Empresas y finanzas

Retail sales rise modestly, inflation tame

By Mark Felsenthal

WASHINGTON (Reuters) - Sales at U.S. retailers rose slightly less than expected in December, while underlying inflation remained tame, suggesting the recovery was strengthening modestly with little price pressure building.

Despite the small rise in retail sales in December, a key shopping month, sales for all of 2010 reversed two years of contraction with the biggest gain in more than a decade, according to data released on Friday.

"We are gathering momentum," said Swiss Re chief economist Kurt Karl, adding that a three-month moving average of retail sales was "really strong."

However, in an illustration of headwinds yet facing the recovery, another report showed that rising gasoline prices chilled consumer sentiment in January and raised inflation expectations.

Other data on Friday showed a surprisingly large gain of 0.8 percent in output at the nation's factories, mines and utilities in December, although cold weather was a factor. Business inventories grew much less than expected in November as sales kept up a strong pace.

Stock were up slightly, while Treasuries extended gains after the Thomson Reuters/University of Michigan preliminary data for January showed consumer sentiment rose less than expected.

The dollar extended losses against the yen and euro after the consumer sentiment report.

The reports are unlikely to budge the U.S. Federal Reserve from its $600 billion bond buying program aimed at accelerating growth and lowering the lofty jobless rate.

Retail sales climbed 0.6 percent, advancing for the sixth straight month as sales declines at electronics and general merchandise stores were offset by gains in gasoline and building materials sales, the Commerce Department said.

Analysts had expected sales to rise 0.8 percent.

Excluding autos, sales rose 0.5 percent. Analysts had forecast a 0.7 percent increase.

Brian Jones, senior economist at Societe Generale in New York, called the retail sales report "mildly disappointing."

"There is some evidence that the year-end winter storm may have impacted some areas and held down the headline figure," he said.

For the year as a whole, sales increased 6.6 percent after a 6.5 percent drop in 2009. It was the largest 12-month gain in sales since 1999.

COMMODITY PRICE PRESSURE

While softer-than-expected, the trend in sales points to a strengthening in demand in the fourth quarter. Fed Chairman Ben Bernanke said on Thursday the economy was "moving in the right direction" with the risk of a troubling deflation falling.
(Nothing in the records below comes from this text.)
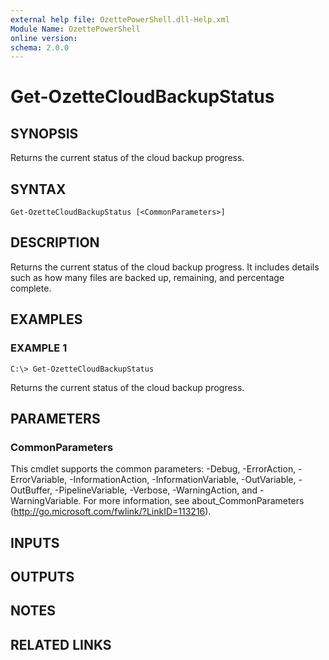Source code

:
 ```yaml
---
external help file: OzettePowerShell.dll-Help.xml
Module Name: OzettePowerShell
online version:
schema: 2.0.0
---
```


# Get-OzetteCloudBackupStatus

## SYNOPSIS
Returns the current status of the cloud backup progress.

## SYNTAX

```
Get-OzetteCloudBackupStatus [<CommonParameters>]
```

## DESCRIPTION
Returns the current status of the cloud backup progress.
It includes details such as how many files are backed up, remaining, and percentage complete.

## EXAMPLES

### EXAMPLE 1
```
C:\> Get-OzetteCloudBackupStatus
```

Returns the current status of the cloud backup progress.

## PARAMETERS

### CommonParameters
This cmdlet supports the common parameters: -Debug, -ErrorAction, -ErrorVariable, -InformationAction, -InformationVariable, -OutVariable, -OutBuffer, -PipelineVariable, -Verbose, -WarningAction, and -WarningVariable. For more information, see about_CommonParameters (http://go.microsoft.com/fwlink/?LinkID=113216).

## INPUTS

## OUTPUTS

## NOTES

## RELATED LINKS
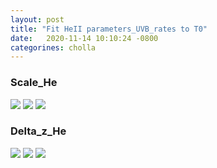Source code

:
 ```yaml
---
layout: post
title: "Fit HeII parameters_UVB_rates to T0"
date:   2020-11-14 10:10:24 -0800
categorines: cholla
---
```







### Scale_He

<img src="{{ site.url }}assets/images/fig_temperature_scale_He_grid.png">

<img src="{{ site.url }}assets/images/scale_He_temperature.png">

<img src="{{ site.url }}assets/images/fig_temperature_scale_He_sampling.png">







### Delta_z_He

<img src="{{ site.url }}assets/images/fig_temperature_deltaZ_He_grid.png">

<img src="{{ site.url }}assets/images/deltaZ_He_temperature.png">

<img src="{{ site.url }}assets/images/fig_temperature_deltaZ_He_sampling.png">
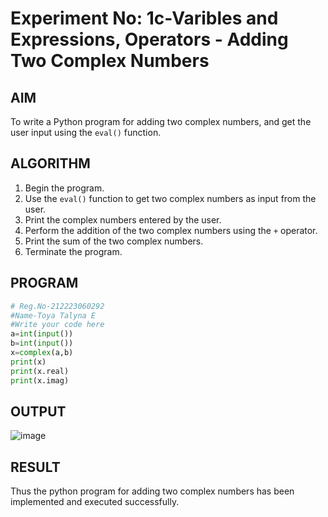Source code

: # Experiment No: 1c-Varibles and Expressions, Operators - Adding Two Complex Numbers

## AIM
To write a Python program for adding two complex numbers, and get the user input using the `eval()` function.

## ALGORITHM
1. Begin the program.
2. Use the `eval()` function to get two complex numbers as input from the user.
3. Print the complex numbers entered by the user.
4. Perform the addition of the two complex numbers using the `+` operator.
5. Print the sum of the two complex numbers.
6. Terminate the program.

## PROGRAM
```python
# Reg.No-212223060292
#Name-Toya Talyna E
#Write your code here
a=int(input())
b=int(input())
x=complex(a,b)
print(x)
print(x.real)
print(x.imag)

```

## OUTPUT
![image](https://github.com/user-attachments/assets/8bd8c2ce-3ea2-4c66-ba8d-67a06b7cd9a1)



## RESULT
Thus the python program for  adding two complex numbers has been implemented and executed successfully.
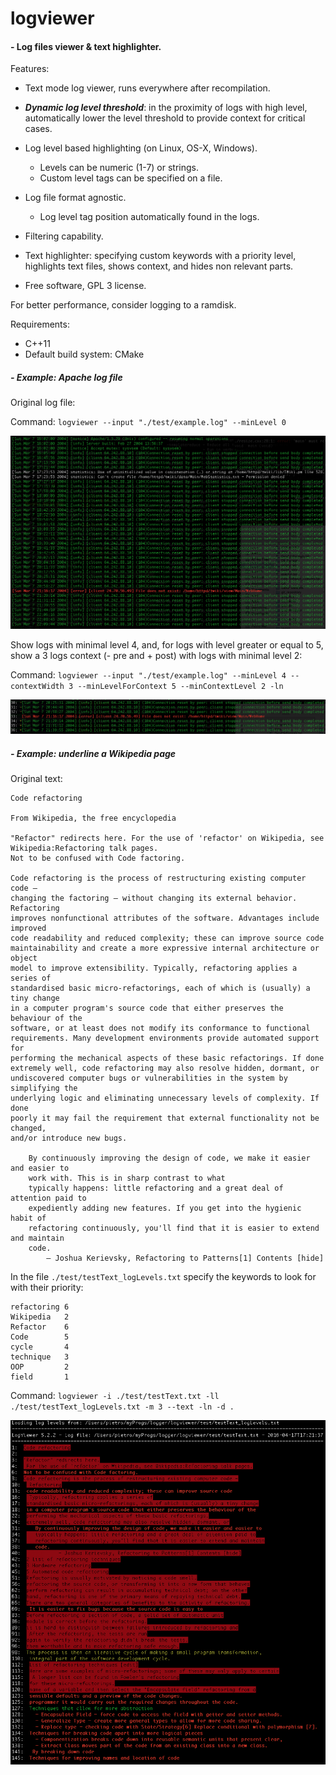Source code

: # logviewer

#### - Log files viewer & text highlighter.

Features:

- Text mode log viewer, runs everywhere after recompilation.

- __***Dynamic log level threshold***__: in the proximity of logs with high level,
  automatically lower the level threshold to provide context for critical cases.

- Log level based highlighting (on Linux, OS-X, Windows).
	- Levels can be numeric (1-7) or strings.
	- Custom level tags can be specified on a file.

- Log file format agnostic.
	- Log level tag position automatically found in the logs.

- Filtering capability.

- Text highlighter: specifying custom keywords with a priority level, highlights text files,
  shows context, and hides non relevant parts.

- Free software, GPL 3 license.


For better performance, consider logging to a ramdisk.


Requirements:
- C++11
- Default build system: CMake


##### - Example: Apache log file

Original log file:

Command:  `logviewer --input "./test/example.log" --minLevel 0`

![Output:](./test/testApache_log0.png)

Show logs with minimal level 4, and, for logs with level greater or equal to 5, show a 3 logs context (- pre and + post)
with logs with minimal level 2:

Command:  `logviewer --input "./test/example.log" --minLevel 4 --contextWidth 3 --minLevelForContext 5 --minContextLevel 2 -ln`

![Output:](./test/testApache_log.png)

##### - Example: underline a Wikipedia page

Original text:

```
Code refactoring

From Wikipedia, the free encyclopedia

"Refactor" redirects here. For the use of 'refactor' on Wikipedia, see Wikipedia:Refactoring talk pages.
Not to be confused with Code factoring.

Code refactoring is the process of restructuring existing computer code –
changing the factoring – without changing its external behavior. Refactoring
improves nonfunctional attributes of the software. Advantages include improved
code readability and reduced complexity; these can improve source code
maintainability and create a more expressive internal architecture or object
model to improve extensibility. Typically, refactoring applies a series of
standardised basic micro-refactorings, each of which is (usually) a tiny change
in a computer program's source code that either preserves the behaviour of the
software, or at least does not modify its conformance to functional
requirements. Many development environments provide automated support for
performing the mechanical aspects of these basic refactorings. If done
extremely well, code refactoring may also resolve hidden, dormant, or
undiscovered computer bugs or vulnerabilities in the system by simplifying the
underlying logic and eliminating unnecessary levels of complexity. If done
poorly it may fail the requirement that external functionality not be changed,
and/or introduce new bugs.

	By continuously improving the design of code, we make it easier and easier to
	work with. This is in sharp contrast to what
	typically happens: little refactoring and a great deal of attention paid to
	expediently adding new features. If you get into the hygienic habit of
	refactoring continuously, you'll find that it is easier to extend and maintain
	code.
		— Joshua Kerievsky, Refactoring to Patterns[1] Contents [hide]
```


In the file `./test/testText_logLevels.txt` specify the keywords to look for with their priority:

```
refactoring 6
Wikipedia   2
Refactor    6
Code        5
cycle       4
technique   3
OOP         2
field       1
```

Command:  `logviewer -i ./test/testText.txt -ll ./test/testText_logLevels.txt -m 3 --text -ln -d .`

![Output:](./test/logviewer_text_underline.png)




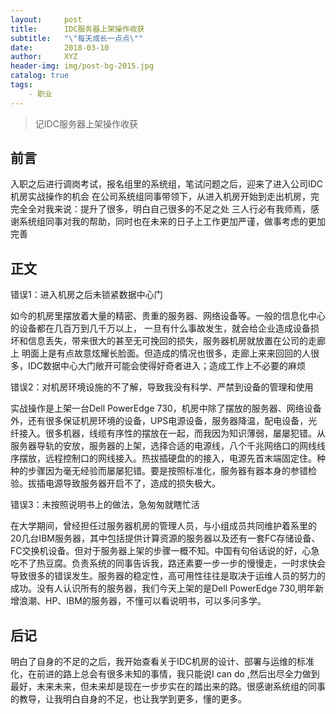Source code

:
 ```yaml
---
layout:     post
title:      IDC服务器上架操作收获
subtitle:   "\"每天成长一点点\""
date:       2018-03-10
author:     XYZ
header-img: img/post-bg-2015.jpg
catalog: true
tags:
    - 职业
---
```



>记IDC服务器上架操作收获


## 前言
入职之后进行调岗考试，报名组里的系统组，笔试问题之后，迎来了进入公司IDC机房实战操作的机会
在公司系统组同事带领下，从进入机房开始到走出机房，完完全全对我来说：提升了很多，明白自己很多的不足之处
三人行必有我师焉，感谢系统组同事对我的帮助，同时也在未来的日子上工作更加严谨，做事考虑的更加完善

## 正文
错误1：进入机房之后未锁紧数据中心门

如今的机房里摆放着大量的精密、贵重的服务器、网络设备等。一般的信息化中心的设备都在几百万到几千万以上，
一旦有什么事故发生，就会给企业造成设备损坏和信息丢失，带来很大的甚至无可挽回的损失，服务器机房就放置在公司的走廊上
明面上是有点故意炫耀长脸面。但造成的情况也很多，走廊上来来回回的人很多，IDC数据中心大门敞开可能会使得好奇者进入；造成工作上不必要的麻烦


错误2：对机房环境设施的不了解，导致我没有科学、严禁到设备的管理和使用

实战操作是上架一台Dell PowerEdge 730，机房中除了摆放的服务器、网络设备外，还有很多保证机房环境的设备，UPS电源设备，服务器降温，配电设备，光纤接入。很多机器，线缆有序性的摆放在一起，而我因为知识薄弱，屡屡犯错。从服务器导轨的安放，服务器的上架，选择合适的电源线，八个千兆网络口的网线线序摆放，远程控制口的网线接入。热拔插硬盘的的接入，电源先首末端固定住。种种的步骤因为毫无经验而屡屡犯错。要是按照标准化，服务器有器本身的参错检验。拔插电源导致服务器开启不了，造成的损失极大。


错误3：未按照说明书上的做法，急匆匆就瞎忙活

在大学期间，曾经担任过服务器机房的管理人员，与小组成员共同维护着系里的20几台IBM服务器，其中包括提供计算资源的服务器以及还有一套FC存储设备、FC交换机设备。但对于服务器上架的步骤一概不知。中国有句俗话说的好，心急吃不了热豆腐。负责系统的同事告诉我，路还素要一步一步的慢慢走，一时求快会导致很多的错误发生。服务器的稳定性，高可用性往往是取决于运维人员的努力的成功。没有人认识所有的服务器，我们今天上架的是Dell PowerEdge 730,明年新增浪潮、HP、IBM的服务器，不懂可以看说明书，可以多问多学。


## 后记
明白了自身的不足的之后，我开始查看关于IDC机房的设计、部署与运维的标准化，在前进的路上总会有很多未知的事情，我只能说I can  do ,然后出尽全力做到最好，未来未来，但未来却是现在一步步实在的踏出来的路。很感谢系统组的同事的教导，让我明白自身的不足，也让我学到更多，懂的更多。
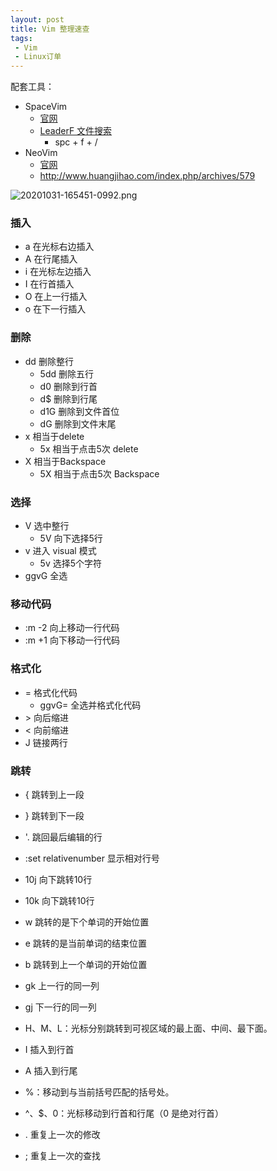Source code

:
 ```yaml
---
layout: post
title: Vim 整理速查
tags: 
 - Vim
 - Linux订单
---
```




配套工具：

* SpaceVim
  * [官网](https://spacevim.org/cn/documentation/)
  * [LeaderF 文件搜索](https://www.jianshu.com/p/8bc8dcaa084a)
    * spc + f + /
* NeoVim
  * [官网](https://neovim.io/)
  * http://www.huangjihao.com/index.php/archives/579

![20201031-165451-0992.png](https://gitee.com/brymg/images/raw/master/blog/20201031-165451-0992.png)



### 插入

* a 在光标右边插入
* A 在行尾插入
* i 在光标左边插入
* I 在行首插入
* O 在上一行插入
* o 在下一行插入

### 删除

* dd 删除整行
  * 5dd 删除五行
  * d0 删除到行首
  * d$ 删除到行尾
  * d1G 删除到文件首位
  * dG 删除到文件末尾
* x 相当于delete
  * 5x 相当于点击5次 delete
* X 相当于Backspace
  * 5X 相当于点击5次 Backspace

### 选择

* V 选中整行
  * 5V 向下选择5行
* v 进入 visual 模式
  * 5v 选择5个字符
* ggvG 全选


### 移动代码

* :m -2 向上移动一行代码
* :m +1 向下移动一行代码

### 格式化

* =  格式化代码
  * ggvG= 全选并格式化代码
* \>  向后缩进
* < 向前缩进
* J 链接两行

### 跳转

* {  跳转到上一段
* }  跳转到下一段
* '.  跳回最后编辑的行

* :set relativenumber 显示相对行号
* 10j 向下跳转10行
* 10k 向下跳转10行

* w 跳转的是下个单词的开始位置
* e 跳转的是当前单词的结束位置
* b 跳转到上一个单词的开始位置

* gk 上一行的同一列
* gj 下一行的同一列

* H、M、L：光标分别跳转到可视区域的最上面、中间、最下面。

* I 插入到行首
* A 插入到行尾

* %：移动到与当前括号匹配的括号处。

* ^、$、0：光标移动到行首和行尾（0 是绝对行首）

* . 重复上一次的修改
* ; 重复上一次的查找
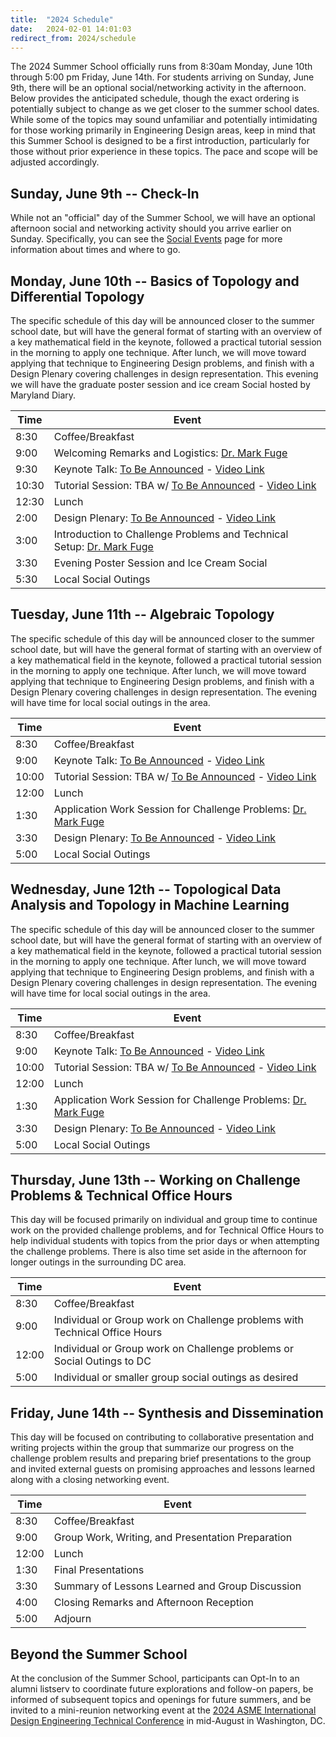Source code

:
```yaml
---
title:  "2024 Schedule"
date:   2024-02-01 14:01:03
redirect_from: 2024/schedule
---
```


The 2024 Summer School officially runs from 8:30am Monday, June 10th through 5:00 pm Friday, June 14th. For students arriving on Sunday, June 9th, there will be an optional social/networking activity in the afternoon. Below provides the anticipated schedule, though the exact ordering is potentially subject to change as we get closer to the summer school dates. While some of the topics may sound unfamiliar and potentially intimidating for those working primarily in Engineering Design areas, keep in mind that this Summer School is designed to be a first introduction, particularly for those without prior experience in these topics. The pace and scope will be adjusted accordingly.

## Sunday, June 9th -- Check-In

While not an "official" day of the Summer School, we will have an optional afternoon social and networking activity should you arrive earlier on Sunday. Specifically, you can see the [Social Events](../social_events) page for more information about times and where to go.

## Monday, June 10th -- Basics of Topology and Differential Topology
The specific schedule of this day will be announced closer to the summer school date, but will have the general format of starting with an overview of a key mathematical field in the keynote, followed a practical tutorial session in the morning to apply one technique. After lunch, we will move toward applying that technique to Engineering Design problems, and finish with a Design Plenary covering challenges in design representation. This evening we will have the graduate poster session and ice cream Social hosted by Maryland Diary.

| Time  | Event  |
|---|---|
| 8:30  | Coffee/Breakfast |
| 9:00  | Welcoming Remarks and Logistics: [Dr. Mark Fuge](https://enme.umd.edu/clark/faculty/539/Mark-D-Fuge)  |
| 9:30  | Keynote Talk: [To Be Announced]() - [Video Link]() |
| 10:30 | Tutorial Session: TBA w/ [To Be Announced]() - [Video Link]() |
| 12:30 | Lunch |
| 2:00  | Design Plenary: [To Be Announced]() - [Video Link]() |
| 3:00 | Introduction to Challenge Problems and Technical Setup: [Dr. Mark Fuge](https://enme.umd.edu/clark/faculty/539/Mark-D-Fuge) |
| 3:30 | Evening Poster Session and Ice Cream Social|
| 5:30 | Local Social Outings |

## Tuesday, June 11th -- Algebraic Topology
The specific schedule of this day will be announced closer to the summer school date, but will have the general format of starting with an overview of a key mathematical field in the keynote, followed a practical tutorial session in the morning to apply one technique. After lunch, we will move toward applying that technique to Engineering Design problems, and finish with a Design Plenary covering challenges in design representation. The evening will have time for local social outings in the area.

| Time  | Event  |
|---|---|
| 8:30  | Coffee/Breakfast |
| 9:00  | Keynote Talk: [To Be Announced]() - [Video Link]() |
| 10:00 | Tutorial Session: TBA w/ [To Be Announced]() - [Video Link]() |
| 12:00 | Lunch |
| 1:30  | Application Work Session for Challenge Problems:  [Dr. Mark Fuge](https://enme.umd.edu/clark/faculty/539/Mark-D-Fuge)|
| 3:30  | Design Plenary: [To Be Announced]() - [Video Link]() |
| 5:00  | Local Social Outings |

## Wednesday, June 12th -- Topological Data Analysis and Topology in Machine Learning
The specific schedule of this day will be announced closer to the summer school date, but will have the general format of starting with an overview of a key mathematical field in the keynote, followed a practical tutorial session in the morning to apply one technique. After lunch, we will move toward applying that technique to Engineering Design problems, and finish with a Design Plenary covering challenges in design representation. The evening will have time for local social outings in the area.

| Time  | Event  |
|---|---|
| 8:30  | Coffee/Breakfast |
| 9:00  | Keynote Talk: [To Be Announced]() - [Video Link]() |
| 10:00 | Tutorial Session: TBA w/ [To Be Announced]() - [Video Link]() |
| 12:00 | Lunch |
| 1:30  | Application Work Session for Challenge Problems:  [Dr. Mark Fuge](https://enme.umd.edu/clark/faculty/539/Mark-D-Fuge)|
| 3:30  | Design Plenary: [To Be Announced]() - [Video Link]() |
| 5:00  | Local Social Outings |

## Thursday, June 13th -- Working on Challenge Problems & Technical Office Hours
This day will be focused primarily on individual and group time to continue work on the provided challenge problems, and for Technical Office Hours to help individual students with topics from the prior days or when attempting the challenge problems. There is also time set aside in the afternoon for longer outings in the surrounding DC area.

| Time  | Event  |
|---|---|
| 8:30 | Coffee/Breakfast |
| 9:00  | Individual or Group work on Challenge problems with Technical Office Hours  |
| 12:00 | Individual or Group work on Challenge problems or Social Outings to DC |
| 5:00 | Individual or smaller group social outings as desired |

## Friday, June 14th -- Synthesis and Dissemination
This day will be focused on contributing to collaborative presentation and writing projects within the group that summarize our progress on the challenge problem results and preparing brief presentations to the group and invited external guests on promising approaches and lessons learned along with a closing networking event.

| Time  | Event  |
|---|---|
| 8:30  | Coffee/Breakfast |
| 9:00  | Group Work, Writing, and Presentation Preparation |
| 12:00 | Lunch  |
| 1:30  | Final Presentations |
| 3:30  | Summary of Lessons Learned and Group Discussion |
| 4:00  | Closing Remarks and Afternoon Reception |
| 5:00  | Adjourn |


## Beyond the Summer School

At the conclusion of the Summer School, participants can Opt-In to an alumni listserv to coordinate future explorations and follow-on papers, be informed of subsequent topics and openings for future summers, and be invited to a mini-reunion networking event at the [2024 ASME International Design Engineering Technical Conference](https://event.asme.org/IDETC-CIE) in mid-August in Washington, DC.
A strengthening of global demand, largely in fast-growing emerging economies, has given a lift to commodity prices and has also led to a quickening in U.S. overall inflation.

In December, sharply higher prices at the gasoline pump pushed consumer prices up at their fastest pace in a year and a half, though core prices, which strip out volatile food and gas costs, barely budged, a Labor Department report showed.

The consumer price index rose a slightly more-than-expected 0.5 percent, but the core CPI rose just 0.1 percent, in line with expectations.

"We don't see right now inflation to be a major threat to the economy," said David Resler, chief economist at Nomura Securities in New York.

Overall consumer prices rose 1.5 percent from the same month a year ago, while core consumer prices gained 0.8 percent in 2010, the slowest calendar year pace since the department started keeping records in 1958.

However, higher gasoline prices weighed on consumers and pushed inflation expectations to their highest in more than three years, according to the Thomson Reuters/University of Michigan survey. That development could trouble Fed policymakers, who lay great emphasis on expectations as a harbinger of future inflation.

A separate report from the central bank showed U.S. industrial production rose by a stronger-than-expected 0.8 percent in December. That reflected a surge of 4.3 percent in utility output, which the Fed pinned on unusually cold weather.

Manufacturing and mining production both gained 0.4 percent, and industrial output for the fourth quarter as a whole advanced at a 2.4 percent annual rate, slower than in previous quarters of the year.

The steady advance in manufacturing, which has led the recovery, helped push up the amount of industrial capacity being put to use in December to 76 percent.

That's the highest since July 2008, but still 4.6 percentage points below the long-run average, suggesting there is still ample capacity to spare before price pressures might emerge.